Data provided
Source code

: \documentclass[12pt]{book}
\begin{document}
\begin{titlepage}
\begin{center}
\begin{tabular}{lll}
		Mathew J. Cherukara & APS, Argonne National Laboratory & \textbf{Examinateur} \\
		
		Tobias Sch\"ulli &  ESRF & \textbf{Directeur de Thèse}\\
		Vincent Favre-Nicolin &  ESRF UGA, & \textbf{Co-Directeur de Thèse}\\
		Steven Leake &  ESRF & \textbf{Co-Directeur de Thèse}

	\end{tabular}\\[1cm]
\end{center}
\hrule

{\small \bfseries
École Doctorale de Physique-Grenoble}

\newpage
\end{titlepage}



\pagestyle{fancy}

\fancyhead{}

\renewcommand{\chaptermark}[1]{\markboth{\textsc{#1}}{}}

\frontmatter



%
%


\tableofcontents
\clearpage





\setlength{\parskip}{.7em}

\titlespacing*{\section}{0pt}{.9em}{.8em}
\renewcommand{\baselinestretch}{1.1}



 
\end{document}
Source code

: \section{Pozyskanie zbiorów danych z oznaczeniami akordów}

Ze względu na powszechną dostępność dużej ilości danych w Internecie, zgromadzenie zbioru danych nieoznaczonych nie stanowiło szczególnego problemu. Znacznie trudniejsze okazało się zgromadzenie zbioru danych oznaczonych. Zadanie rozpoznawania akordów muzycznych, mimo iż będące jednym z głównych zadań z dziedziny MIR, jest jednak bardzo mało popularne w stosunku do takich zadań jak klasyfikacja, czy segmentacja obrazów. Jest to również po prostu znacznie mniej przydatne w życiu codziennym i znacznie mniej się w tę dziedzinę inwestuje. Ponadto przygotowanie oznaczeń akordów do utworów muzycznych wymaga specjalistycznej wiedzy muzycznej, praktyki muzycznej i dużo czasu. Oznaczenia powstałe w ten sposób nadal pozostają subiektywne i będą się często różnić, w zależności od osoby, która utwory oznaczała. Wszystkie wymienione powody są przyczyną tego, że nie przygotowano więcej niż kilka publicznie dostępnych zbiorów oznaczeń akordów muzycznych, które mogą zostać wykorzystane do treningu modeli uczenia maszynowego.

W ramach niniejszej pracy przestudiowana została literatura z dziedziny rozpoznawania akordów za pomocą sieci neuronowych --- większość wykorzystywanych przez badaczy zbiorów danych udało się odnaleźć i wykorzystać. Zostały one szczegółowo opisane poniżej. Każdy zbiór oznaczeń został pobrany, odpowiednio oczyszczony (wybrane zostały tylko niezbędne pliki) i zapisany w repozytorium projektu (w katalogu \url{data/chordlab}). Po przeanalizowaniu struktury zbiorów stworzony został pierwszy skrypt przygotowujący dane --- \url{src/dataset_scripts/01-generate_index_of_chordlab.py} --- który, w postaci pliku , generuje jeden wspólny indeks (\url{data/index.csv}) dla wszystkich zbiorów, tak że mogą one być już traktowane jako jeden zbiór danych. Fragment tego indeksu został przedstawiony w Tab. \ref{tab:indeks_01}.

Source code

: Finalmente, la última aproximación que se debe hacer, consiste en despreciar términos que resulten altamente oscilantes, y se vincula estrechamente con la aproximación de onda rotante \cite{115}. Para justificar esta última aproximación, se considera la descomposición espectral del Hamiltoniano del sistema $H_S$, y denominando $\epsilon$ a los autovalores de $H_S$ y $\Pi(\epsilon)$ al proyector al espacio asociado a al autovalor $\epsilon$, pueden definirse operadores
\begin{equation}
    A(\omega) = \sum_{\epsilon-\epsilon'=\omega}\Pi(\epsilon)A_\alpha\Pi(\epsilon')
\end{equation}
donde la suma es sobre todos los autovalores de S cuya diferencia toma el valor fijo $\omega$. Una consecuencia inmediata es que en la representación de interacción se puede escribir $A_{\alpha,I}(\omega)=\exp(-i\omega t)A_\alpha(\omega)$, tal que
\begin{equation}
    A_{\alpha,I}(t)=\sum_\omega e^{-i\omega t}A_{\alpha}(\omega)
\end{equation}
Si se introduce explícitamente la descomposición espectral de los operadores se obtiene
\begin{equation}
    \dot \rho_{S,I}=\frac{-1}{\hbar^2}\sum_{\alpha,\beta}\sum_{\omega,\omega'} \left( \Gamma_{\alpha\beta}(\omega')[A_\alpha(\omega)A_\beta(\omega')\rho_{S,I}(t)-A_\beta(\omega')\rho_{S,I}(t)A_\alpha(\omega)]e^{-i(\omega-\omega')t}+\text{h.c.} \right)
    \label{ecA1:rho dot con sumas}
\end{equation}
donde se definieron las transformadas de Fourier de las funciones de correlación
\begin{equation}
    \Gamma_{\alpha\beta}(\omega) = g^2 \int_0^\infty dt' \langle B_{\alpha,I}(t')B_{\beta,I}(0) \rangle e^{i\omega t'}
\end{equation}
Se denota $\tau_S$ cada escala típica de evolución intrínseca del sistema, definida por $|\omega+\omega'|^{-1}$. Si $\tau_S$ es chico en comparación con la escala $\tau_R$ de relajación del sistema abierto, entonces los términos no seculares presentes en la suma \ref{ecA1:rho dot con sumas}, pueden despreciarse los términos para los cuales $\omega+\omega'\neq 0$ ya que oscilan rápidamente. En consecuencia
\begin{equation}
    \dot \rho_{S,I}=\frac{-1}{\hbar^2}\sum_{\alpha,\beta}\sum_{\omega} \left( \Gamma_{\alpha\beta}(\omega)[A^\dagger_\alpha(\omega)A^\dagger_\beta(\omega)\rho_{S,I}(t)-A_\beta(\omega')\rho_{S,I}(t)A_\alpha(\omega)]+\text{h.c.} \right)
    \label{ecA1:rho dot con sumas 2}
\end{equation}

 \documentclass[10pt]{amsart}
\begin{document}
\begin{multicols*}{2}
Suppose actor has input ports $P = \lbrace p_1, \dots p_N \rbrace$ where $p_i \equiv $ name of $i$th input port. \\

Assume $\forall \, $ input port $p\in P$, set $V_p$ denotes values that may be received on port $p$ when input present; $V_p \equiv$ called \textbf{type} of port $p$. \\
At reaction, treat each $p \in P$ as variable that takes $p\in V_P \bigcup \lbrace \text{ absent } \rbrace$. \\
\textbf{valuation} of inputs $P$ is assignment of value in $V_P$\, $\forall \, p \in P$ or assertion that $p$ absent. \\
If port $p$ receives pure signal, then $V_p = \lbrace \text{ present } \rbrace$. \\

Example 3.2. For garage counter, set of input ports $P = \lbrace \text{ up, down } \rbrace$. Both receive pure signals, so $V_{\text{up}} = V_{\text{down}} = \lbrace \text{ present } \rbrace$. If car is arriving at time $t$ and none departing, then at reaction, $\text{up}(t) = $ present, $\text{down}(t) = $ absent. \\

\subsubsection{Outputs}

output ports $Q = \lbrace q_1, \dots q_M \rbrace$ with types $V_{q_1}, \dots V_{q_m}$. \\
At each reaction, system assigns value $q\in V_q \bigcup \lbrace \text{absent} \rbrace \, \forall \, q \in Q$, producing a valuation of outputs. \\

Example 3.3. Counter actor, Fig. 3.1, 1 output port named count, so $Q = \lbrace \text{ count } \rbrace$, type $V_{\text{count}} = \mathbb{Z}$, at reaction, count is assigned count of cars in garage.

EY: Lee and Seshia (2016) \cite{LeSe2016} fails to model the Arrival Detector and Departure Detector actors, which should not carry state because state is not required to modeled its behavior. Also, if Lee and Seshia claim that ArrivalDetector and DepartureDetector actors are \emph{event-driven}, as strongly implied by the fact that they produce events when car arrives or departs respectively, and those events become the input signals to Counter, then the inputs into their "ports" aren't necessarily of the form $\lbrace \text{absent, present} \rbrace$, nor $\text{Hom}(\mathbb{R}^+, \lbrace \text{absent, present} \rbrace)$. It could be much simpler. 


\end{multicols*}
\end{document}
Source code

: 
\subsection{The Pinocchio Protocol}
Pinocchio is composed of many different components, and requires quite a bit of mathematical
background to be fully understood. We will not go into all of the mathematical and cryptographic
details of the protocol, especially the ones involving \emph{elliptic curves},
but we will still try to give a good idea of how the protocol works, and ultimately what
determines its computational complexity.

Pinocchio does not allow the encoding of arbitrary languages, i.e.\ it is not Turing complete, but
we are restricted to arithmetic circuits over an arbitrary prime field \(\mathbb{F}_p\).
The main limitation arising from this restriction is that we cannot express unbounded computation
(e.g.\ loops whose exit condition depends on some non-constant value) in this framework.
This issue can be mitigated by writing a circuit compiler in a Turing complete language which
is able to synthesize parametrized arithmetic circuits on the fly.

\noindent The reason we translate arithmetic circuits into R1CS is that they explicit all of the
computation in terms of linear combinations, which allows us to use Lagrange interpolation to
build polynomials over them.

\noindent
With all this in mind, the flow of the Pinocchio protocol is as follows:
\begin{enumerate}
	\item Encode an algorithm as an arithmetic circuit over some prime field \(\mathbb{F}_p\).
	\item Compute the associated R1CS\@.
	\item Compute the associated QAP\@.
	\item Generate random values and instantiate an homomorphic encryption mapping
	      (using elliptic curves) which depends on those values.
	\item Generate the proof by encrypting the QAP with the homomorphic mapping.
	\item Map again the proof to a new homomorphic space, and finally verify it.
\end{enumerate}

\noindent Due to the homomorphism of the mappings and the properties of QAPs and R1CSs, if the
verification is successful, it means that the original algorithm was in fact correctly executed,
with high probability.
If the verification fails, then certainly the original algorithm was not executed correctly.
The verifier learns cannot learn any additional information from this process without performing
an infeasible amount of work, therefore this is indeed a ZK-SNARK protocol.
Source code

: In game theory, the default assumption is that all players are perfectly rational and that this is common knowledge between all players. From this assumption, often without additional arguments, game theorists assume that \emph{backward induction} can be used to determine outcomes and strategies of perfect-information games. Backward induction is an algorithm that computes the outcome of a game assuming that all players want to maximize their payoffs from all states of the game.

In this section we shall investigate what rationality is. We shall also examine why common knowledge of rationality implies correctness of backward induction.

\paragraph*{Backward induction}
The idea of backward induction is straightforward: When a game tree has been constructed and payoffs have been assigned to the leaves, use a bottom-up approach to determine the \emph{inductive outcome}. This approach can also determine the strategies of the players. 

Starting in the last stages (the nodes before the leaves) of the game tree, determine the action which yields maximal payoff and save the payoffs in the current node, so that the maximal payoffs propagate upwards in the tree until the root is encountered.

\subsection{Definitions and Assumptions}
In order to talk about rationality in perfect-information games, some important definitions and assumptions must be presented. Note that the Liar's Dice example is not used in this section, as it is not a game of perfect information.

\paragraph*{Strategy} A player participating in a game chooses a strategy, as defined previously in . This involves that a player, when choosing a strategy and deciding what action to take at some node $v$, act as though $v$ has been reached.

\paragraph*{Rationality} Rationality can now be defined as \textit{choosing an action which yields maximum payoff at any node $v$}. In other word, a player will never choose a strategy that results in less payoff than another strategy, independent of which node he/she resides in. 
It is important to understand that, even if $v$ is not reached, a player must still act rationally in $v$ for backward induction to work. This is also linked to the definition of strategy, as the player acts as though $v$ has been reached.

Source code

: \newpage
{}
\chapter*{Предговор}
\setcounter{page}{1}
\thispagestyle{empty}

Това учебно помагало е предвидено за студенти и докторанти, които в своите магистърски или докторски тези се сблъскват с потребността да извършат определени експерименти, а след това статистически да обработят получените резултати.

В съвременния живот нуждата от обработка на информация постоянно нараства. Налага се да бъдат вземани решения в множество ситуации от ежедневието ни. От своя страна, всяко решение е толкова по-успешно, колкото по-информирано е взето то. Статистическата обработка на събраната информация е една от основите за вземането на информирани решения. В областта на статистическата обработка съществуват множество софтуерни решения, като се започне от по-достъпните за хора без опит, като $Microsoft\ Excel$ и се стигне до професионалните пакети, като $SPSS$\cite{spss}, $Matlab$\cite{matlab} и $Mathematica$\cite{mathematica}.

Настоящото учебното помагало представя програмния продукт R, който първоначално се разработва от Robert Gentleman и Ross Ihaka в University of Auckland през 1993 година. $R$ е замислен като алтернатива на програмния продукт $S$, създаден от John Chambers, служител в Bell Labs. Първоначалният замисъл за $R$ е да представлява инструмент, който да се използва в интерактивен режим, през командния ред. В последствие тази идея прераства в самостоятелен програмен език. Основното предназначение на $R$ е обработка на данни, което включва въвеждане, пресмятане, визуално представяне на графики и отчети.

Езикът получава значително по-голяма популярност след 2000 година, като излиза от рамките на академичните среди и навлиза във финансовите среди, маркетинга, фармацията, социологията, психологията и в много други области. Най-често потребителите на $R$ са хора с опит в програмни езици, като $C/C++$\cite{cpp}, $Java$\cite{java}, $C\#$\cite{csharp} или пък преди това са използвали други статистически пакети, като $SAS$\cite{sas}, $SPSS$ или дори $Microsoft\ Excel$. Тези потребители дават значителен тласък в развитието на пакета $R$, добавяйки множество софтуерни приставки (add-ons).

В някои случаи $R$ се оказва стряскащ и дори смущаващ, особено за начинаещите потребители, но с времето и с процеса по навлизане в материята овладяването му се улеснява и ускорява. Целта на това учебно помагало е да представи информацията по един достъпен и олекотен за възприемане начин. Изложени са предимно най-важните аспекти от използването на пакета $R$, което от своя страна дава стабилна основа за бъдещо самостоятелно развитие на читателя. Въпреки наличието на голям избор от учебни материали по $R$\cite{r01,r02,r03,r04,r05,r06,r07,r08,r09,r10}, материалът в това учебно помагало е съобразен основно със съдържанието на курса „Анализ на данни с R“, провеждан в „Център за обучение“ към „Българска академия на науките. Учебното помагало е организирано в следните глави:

Task item
If a line in the records contains the word "node", copy it.

Result below
Starting in the last stages (the nodes before the leaves) of the game tree, determine the action which yields maximal payoff and save the payoffs in the current node, so that the maximal payoffs propagate upwards in the tree until the root is encountered.
\paragraph*{Strategy} A player participating in a game chooses a strategy, as defined previously in . This involves that a player, when choosing a strategy and deciding what action to take at some node $v$, act as though $v$ has been reached.
\paragraph*{Rationality} Rationality can now be defined as \textit{choosing an action which yields maximum payoff at any node $v$}. In other word, a player will never choose a strategy that results in less payoff than another strategy, independent of which node he/she resides in. 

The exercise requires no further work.